---------- Record excerpts ----------

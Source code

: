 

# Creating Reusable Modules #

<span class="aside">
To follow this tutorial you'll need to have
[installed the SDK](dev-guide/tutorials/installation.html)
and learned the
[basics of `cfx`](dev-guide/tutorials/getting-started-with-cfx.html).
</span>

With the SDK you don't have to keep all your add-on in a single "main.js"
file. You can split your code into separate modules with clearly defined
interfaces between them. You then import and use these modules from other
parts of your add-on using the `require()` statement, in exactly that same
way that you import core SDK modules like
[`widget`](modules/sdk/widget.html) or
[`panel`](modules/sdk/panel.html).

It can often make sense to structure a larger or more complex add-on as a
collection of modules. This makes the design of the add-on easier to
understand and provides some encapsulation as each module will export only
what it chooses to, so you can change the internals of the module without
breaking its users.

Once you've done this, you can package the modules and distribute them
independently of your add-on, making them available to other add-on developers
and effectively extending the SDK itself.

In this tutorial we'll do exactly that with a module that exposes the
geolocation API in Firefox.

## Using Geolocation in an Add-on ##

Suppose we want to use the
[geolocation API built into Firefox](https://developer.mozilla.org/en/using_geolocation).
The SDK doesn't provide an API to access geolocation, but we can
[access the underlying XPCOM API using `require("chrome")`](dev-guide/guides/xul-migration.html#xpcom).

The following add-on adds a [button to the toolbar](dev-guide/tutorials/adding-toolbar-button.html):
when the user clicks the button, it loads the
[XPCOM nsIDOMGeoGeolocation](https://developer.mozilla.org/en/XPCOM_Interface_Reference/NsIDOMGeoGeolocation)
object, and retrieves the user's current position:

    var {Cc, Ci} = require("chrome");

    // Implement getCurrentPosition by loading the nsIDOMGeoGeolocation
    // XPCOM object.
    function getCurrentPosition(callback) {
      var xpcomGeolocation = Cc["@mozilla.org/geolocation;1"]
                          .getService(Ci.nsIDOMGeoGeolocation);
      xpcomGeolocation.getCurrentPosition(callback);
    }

----------

_Work task_: Of the entries above, repeat exactly the lines between the line with "It can often" and the line with "understand and provides", inclusive, and no others.

_Answer section_:
It can often make sense to structure a larger or more complex add-on as a
collection of modules. This makes the design of the add-on easier to
understand and provides some encapsulation as each module will export only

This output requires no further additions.